Order under section 1.44 of the Condominium Act, 1998.

Member: Nicole Aylwin, Member

The Applicant,
Yesenya Tartakovsky‑Guilels
Represented by Jacob Oziel, Agent

The Respondent,
York Region Condominium Corporation No. 829
Represented by Andrea Lusk, Counsel

Hearing: Written Online Hearing – December 4, 2024, to February 28, 2025

REASONS FOR DECISION

A.        INTRODUCTION

[1]       The Applicant, Yesenya Tartakovsky‑Guilels is a unit owner of York Region Condominium Corporation No. 829 (the “Respondent”). The Applicant asserts that the Respondent has unreasonably enforced its pet provisions against her and has attempted to enforce non‑existent rules related to pets. She has asked the Tribunal to order that the Respondent rescind the two enforcement letters it has sent her and cease trying to enforce rules that do not exist. She has also asked that the Respondent pay her Tribunal filing fees in the amount of $200.

[2]       The Respondent takes the position that it has reasonably attempted to enforce its pet provisions and at no time tried to impose upon the Applicant rules that do not exist. It asks that the Tribunal dismiss this application and award it costs in the amount of $2000.

[3]       It is clear from the evidence and submissions provided to me that the Applicant and her husband Jacob Oziel, who represented her in this matter, are distrustful of the Respondent’s board of directors and that the parties have an increasingly adversarial relationship (this is their third case before the Tribunal). It is also clear that the animosity between the parties has at times, impacted the communications between them or their agents.

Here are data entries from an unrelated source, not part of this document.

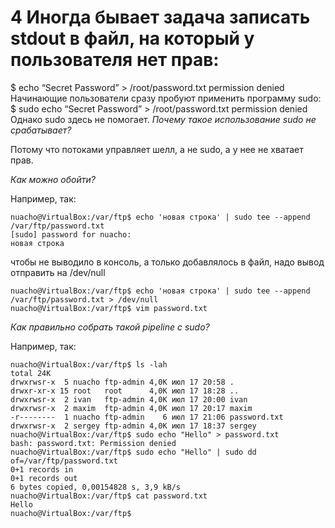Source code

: # 4 Иногда бывает задача записать stdout в файл, на который у пользователя нет прав:

$ echo “Secret Password” > /root/password.txt 
permission denied
Начинающие пользователи сразу пробуют применить программу sudo:
$ sudo echo “Secret Password” > /root/password.txt
permission denied
Однако sudo здесь не помогает.
*Почему такое использование sudo не срабатывает?*

Потому что потоками управляет шелл, а не sudo, а у нее не хватает прав.

*Как можно обойти?*

Например, так:
```
nuacho@VirtualBox:/var/ftp$ echo 'новая строка' | sudo tee --append /var/ftp/password.txt 
[sudo] password for nuacho: 
новая строка
```

чтобы не выводило в консоль, а только добавлялось в файл, надо вывод отправить на /dev/null

```
nuacho@VirtualBox:/var/ftp$ echo 'новая строка' | sudo tee --append /var/ftp/password.txt > /dev/null
nuacho@VirtualBox:/var/ftp$ vim password.txt 
```

*Как правильно собрать такой pipeline с sudo?*

Например, так:
```
nuacho@VirtualBox:/var/ftp$ ls -lah
total 24K
drwxrwsr-x  5 nuacho ftp-admin 4,0K июл 17 20:58 .
drwxr-xr-x 15 root   root      4,0K июл 17 18:28 ..
drwxrwsr-x  2 ivan   ftp-admin 4,0K июл 17 20:00 ivan
drwxrwsr-x  2 maxim  ftp-admin 4,0K июл 17 20:17 maxim
-r--------  1 nuacho ftp-admin    6 июл 17 21:06 password.txt
drwxrwsr-x  2 sergey ftp-admin 4,0K июл 17 18:37 sergey
nuacho@VirtualBox:/var/ftp$ sudo echo "Hello" > password.txt 
bash: password.txt: Permission denied
nuacho@VirtualBox:/var/ftp$ sudo echo "Hello" | sudo dd of=/var/ftp/password.txt
0+1 records in
0+1 records out
6 bytes copied, 0,00154828 s, 3,9 kB/s
nuacho@VirtualBox:/var/ftp$ cat password.txt 
Hello
nuacho@VirtualBox:/var/ftp$ 

```
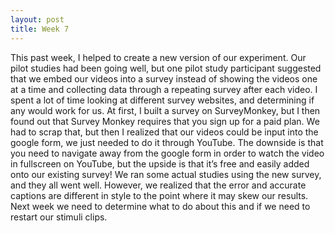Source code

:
 ```yaml
---
layout: post
title: Week 7
---
```

This past week, I helped to create a new version of our experiment. Our pilot studies had been going well, but one pilot study participant suggested that we embed our videos into a survey instead of showing the videos one at a time and collecting data through a repeating survey after each video. I spent a lot of time looking at different survey websites, and determining if any would work for us. At first, I built a survey on SurveyMonkey, but I then found out that Survey Monkey requires that you sign up for a paid plan. We had to scrap that, but then I realized that our videos could be input into the google form, we just needed to do it through YouTube. The downside is that you need to navigate away from the google form in order to watch the video in fullscreen on YouTube, but the upside is that it’s free and easily added onto our existing survey! We ran some actual studies using the new survey, and they all went well. However, we realized that the error and accurate captions are different in style to the point where it may skew our results. Next week we need to determine what to do about this and if we need to restart our stimuli clips.
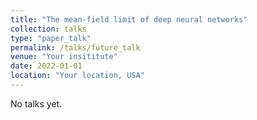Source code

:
 ```yaml
---
title: "The mean-field limit of deep neural networks"
collection: talks
type: "paper_talk"
permalink: /talks/future_talk
venue: "Your insititute"
date: 2022-01-01
location: "Your location, USA"
---
```


No talks yet.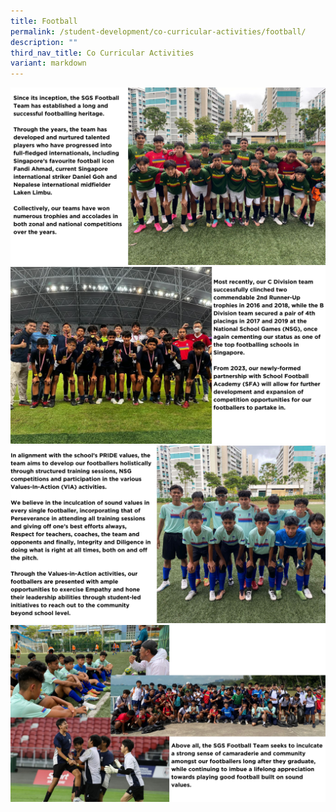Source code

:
 ```yaml
---
title: Football
permalink: /student-development/co-curricular-activities/football/
description: ""
third_nav_title: Co Curricular Activities
variant: markdown
---
```

![](/images/ccafootball2024__1_.png)
![](/images/ccafootball2024__2_.png)
![](/images/ccafootball2024__3_.png)
![](/images/ccafootball2024__4_.png)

However, as set out below, I find that while the Applicant may disagree with the approach taken by the Respondent towards the enforcement of the pet provisions, the Applicant has been reasonable in its enforcement actions and has not tried to enforce non‑existent rules. I dismiss this case and award no costs to either party.

[4]       Finally, not all the evidence and submissions provided to me were directly related to the issues I must decide. So, while I have reviewed all the submissions and evidence provided, I refer only to that which that which is relevant to the issues to be decided.

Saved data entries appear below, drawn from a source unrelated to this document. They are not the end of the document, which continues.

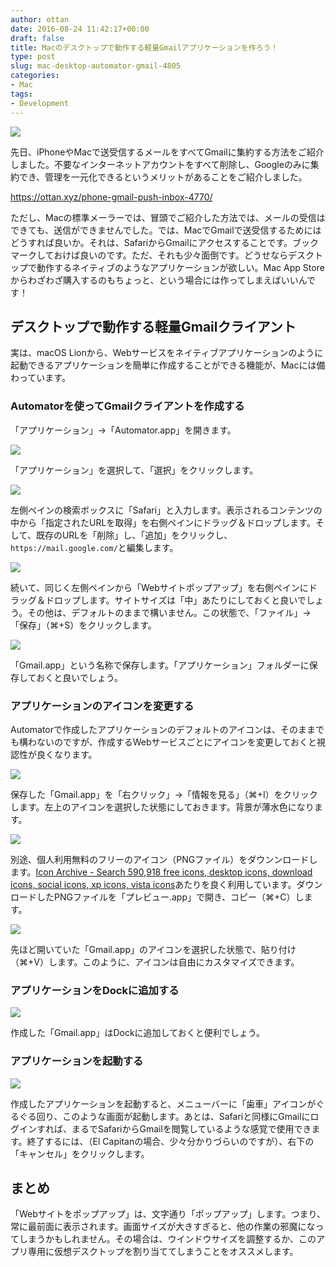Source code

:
 ```yaml
---
author: ottan
date: 2016-08-24 11:42:17+00:00
draft: false
title: Macのデスクトップで動作する軽量Gmailアプリケーションを作ろう！
type: post
slug: mac-desktop-automator-gmail-4805
categories:
- Mac
tags:
- Development
---
```


![](/uploads/2016/08/160824-57bd821d4d865.jpg)






先日、iPhoneやMacで送受信するメールをすべてGmailに集約する方法をご紹介しました。不要なインターネットアカウントをすべて削除し、Googleのみに集約でき、管理を一元化できるというメリットがあることをご紹介しました。



https://ottan.xyz/phone-gmail-push-inbox-4770/



ただし、Macの標準メーラーでは、冒頭でご紹介した方法では、メールの受信はできても、送信ができませんでした。では、MacでGmailで送受信するためにはどうすれば良いか。それは、SafariからGmailにアクセスすることです。ブックマークしておけば良いのです。ただ、それも少々面倒です。どうせならデスクトップで動作するネイティブのようなアプリケーションが欲しい。Mac App Storeからわざわざ購入するのもちょっと、という場合には作ってしまえばいいんです！





## デスクトップで動作する軽量Gmailクライアント





実は、macOS Lionから、Webサービスをネイティブアプリケーションのように起動できるアプリケーションを簡単に作成することができる機能が、Macには備わっています。





### Automatorを使ってGmailクライアントを作成する





「アプリケーション」→「Automator.app」を開きます。





![](/uploads/2016/08/160824-57bd82d9500fe.png)






「アプリケーション」を選択して、「選択」をクリックします。





![](/uploads/2016/08/160824-57bd82e3927ff.png)






左側ペインの検索ボックスに「Safari」と入力します。表示されるコンテンツの中から「指定されたURLを取得」を右側ペインにドラッグ＆ドロップします。そして、既存のURLを「削除」し、「追加」をクリックし、`https://mail.google.com/`と編集します。





![](/uploads/2016/08/160824-57bd82e8e8361.png)






続いて、同じく左側ペインから「Webサイトポップアップ」を右側ペインにドラッグ＆ドロップします。サイトサイズは「中」あたりにしておくと良いでしょう。その他は、デフォルトのままで構いません。この状態で、「ファイル」→「保存」（⌘+S）をクリックします。





![](/uploads/2016/08/160824-57bd82f21646c.png)






「Gmail.app」という名称で保存します。「アプリケーション」フォルダーに保存しておくと良いでしょう。





### アプリケーションのアイコンを変更する





Automatorで作成したアプリケーションのデフォルトのアイコンは、そのままでも構わないのですが、作成するWebサービスごとにアイコンを変更しておくと視認性が良くなります。





![](/uploads/2016/08/160824-57bd82f779a91.png)






保存した「Gmail.app」を「右クリック」→「情報を見る」（⌘+I）をクリックします。左上のアイコンを選択した状態にしておきます。背景が薄水色になります。





![](/uploads/2016/08/160824-57bd82fd6049d.png)






別途、個人利用無料のフリーのアイコン（PNGファイル）をダウンンロードします。[Icon Archive - Search 590,918 free icons, desktop icons, download icons, social icons, xp icons, vista icons](http://www.iconarchive.com/)あたりを良く利用しています。ダウンロードしたPNGファイルを「プレビュー.app」で開き、コピー（⌘+C）します。





![](/uploads/2016/08/160824-57bd83038d78a.png)






先ほど開いていた「Gmail.app」のアイコンを選択した状態で、貼り付け（⌘+V）します。このように、アイコンは自由にカスタマイズできます。





### アプリケーションをDockに追加する





![](/uploads/2016/08/160824-57bd8309d0628.png)






作成した「Gmail.app」はDockに追加しておくと便利でしょう。





### アプリケーションを起動する





![](/uploads/2016/08/160824-57bd830fba2f9.png)






作成したアプリケーションを起動すると、メニューバーに「歯車」アイコンがぐるぐる回り、このような画面が起動します。あとは、Safariと同様にGmailにログインすれば、まるでSafariからGmailを閲覧しているような感覚で使用できます。終了するには、（El Capitanの場合、少々分かりづらいのですが）、右下の「キャンセル」をクリックします。





## まとめ





「Webサイトをポップアップ」は、文字通り「ポップアップ」します。つまり、常に最前面に表示されます。画面サイズが大きすぎると、他の作業の邪魔になってしまうかもしれません。その場合は、ウインドウサイズを調整するか、このアプリ専用に仮想デスクトップを割り当ててしまうことをオススメします。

B.        ISSUES & ANALYSIS

Issue No. 1 & 2: Has the Respondent unreasonably enforced its pet provisions against the Applicant? Has the Respondent attempted to enforce pet provisions that do not exist? If, so what, if any, remedies are appropriate?

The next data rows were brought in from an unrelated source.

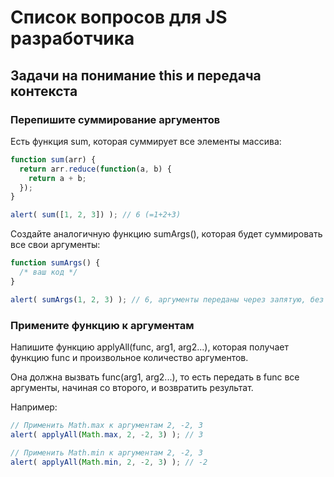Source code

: # Список вопросов для JS разработчика

## Задачи на понимание this и передача контекста
### Перепишите суммирование аргументов
Есть функция sum, которая суммирует все элементы массива:
```javascript
function sum(arr) {
  return arr.reduce(function(a, b) {
    return a + b;
  });
}

alert( sum([1, 2, 3]) ); // 6 (=1+2+3)
```
Создайте аналогичную функцию sumArgs(), которая будет суммировать все свои аргументы:

```javascript
function sumArgs() {
  /* ваш код */
}

alert( sumArgs(1, 2, 3) ); // 6, аргументы переданы через запятую, без массива
```
### Примените функцию к аргументам

Напишите функцию applyAll(func, arg1, arg2...), которая получает функцию func и произвольное количество аргументов.

Она должна вызвать func(arg1, arg2...), то есть передать в func все аргументы, начиная со второго, и возвратить результат.

Например:
```javascript
// Применить Math.max к аргументам 2, -2, 3
alert( applyAll(Math.max, 2, -2, 3) ); // 3

// Применить Math.min к аргументам 2, -2, 3
alert( applyAll(Math.min, 2, -2, 3) ); // -2
```
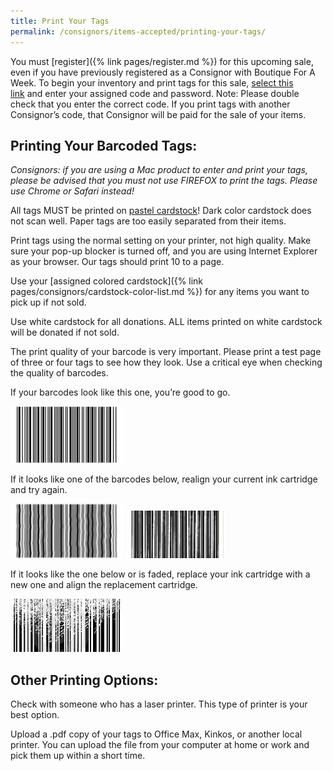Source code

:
 ```yaml
---
title: Print Your Tags
permalink: /consignors/items-accepted/printing-your-tags/
---
```


You must [register]({% link pages/register.md %}) for this upcoming sale, even if you have previously registered as a Consignor with Boutique For A Week. To begin your inventory and print tags for this sale, [select this link](http://www.mysalemanager.net/itm_start.aspx?partnercode=BFAW) and enter your assigned code and password. Note: Please double check that you enter the correct code. If you print tags with another Consignor’s code, that Consignor will be paid for the sale of your items.

## Printing Your Barcoded Tags:

_Consignors: if you are using a Mac product to enter and print your tags, please be advised that you must not use FIREFOX to print the tags. Please use Chrome or Safari instead!_

All tags MUST be printed on <u>pastel cardstock</u>! Dark color cardstock does not scan well. Paper tags are too easily separated from their items.

Print tags using the normal setting on your printer, not high quality. Make sure your pop-up blocker is turned off, and you are using Internet Explorer as your browser. Our tags should print 10 to a page.

Use your [assigned colored cardstock]({% link pages/consignors/cardstock-color-list.md %}) for any items you want to pick up if not sold.

Use white cardstock for all donations. ALL items printed on white cardstock will be donated if not sold.

The print quality of your barcode is very important. Please print a test page of three or four tags to see how they look. Use a critical eye when checking the quality of barcodes.

If your barcodes look like this one, you’re good to go.

![Good Barcode](/img/goodbarcode.jpg)

If it looks like one of the barcodes below, realign your current ink cartridge and try again.

![Barcode ](/img/mediumbarcode.jpg) ![Barcode](/img/mediumbarcode2.jpg)

If it looks like the one below or is faded, replace your ink cartridge with a new one and align the replacement cartridge.

![Bad Barcode](/img/badbarcode.jpg)

## Other Printing Options:

Check with someone who has a laser printer. This type of printer is your best option.

Upload a .pdf copy of your tags to Office Max, Kinkos, or another local printer. You can upload the file from your computer at home or work and pick them up within a short time.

[5]       The Applicant has been engaged in a dispute with the Respondent over the enforcement of the Respondent’s pet provisions since 2022.

[6]       The Respondent has two rules that directly address pets: Rule 12 and Rule 13, both of which became effective as part of a package of new rules enacted on August 3, 2024.

[7]       Rule 12 reads:

No exotic or large breed animal, livestock or fowl of any kind shall be kept on the property and no pet that is deemed by the board or management in its absolute discretion, to be a nuisance shall be kept by an owner of any unit or in any other part of the property. Any owner who keeps a pet on the property or any part thereof which is deemed a nuisance shall within two weeks of the receipt of a written notice from the board or management requesting the removal of such pet, permanently remove such pet from the property. No outside kennel or shelter shall be used to keep a pet. 

[8]       Rule 13 reads:

An owner with any pet shall ensure that all pet excrement is picked up and removed from all common areas immediately, including exclusive use common areas, and shall immediately dispose of the excrement in their own receptacles.

[9]       Prior to the adoption of these rules in August 2024, the Respondent had two similar rules in place: Rule 10 and Rule 11. These rules have nearly the identical wording to Rule 12 and Rule 13.

[10]    Before addressing the issues, it is important to note the layout of this condominium community as it is necessary to understanding the basis of some of the complaints about the Applicant’s dog that led to the compliance letters.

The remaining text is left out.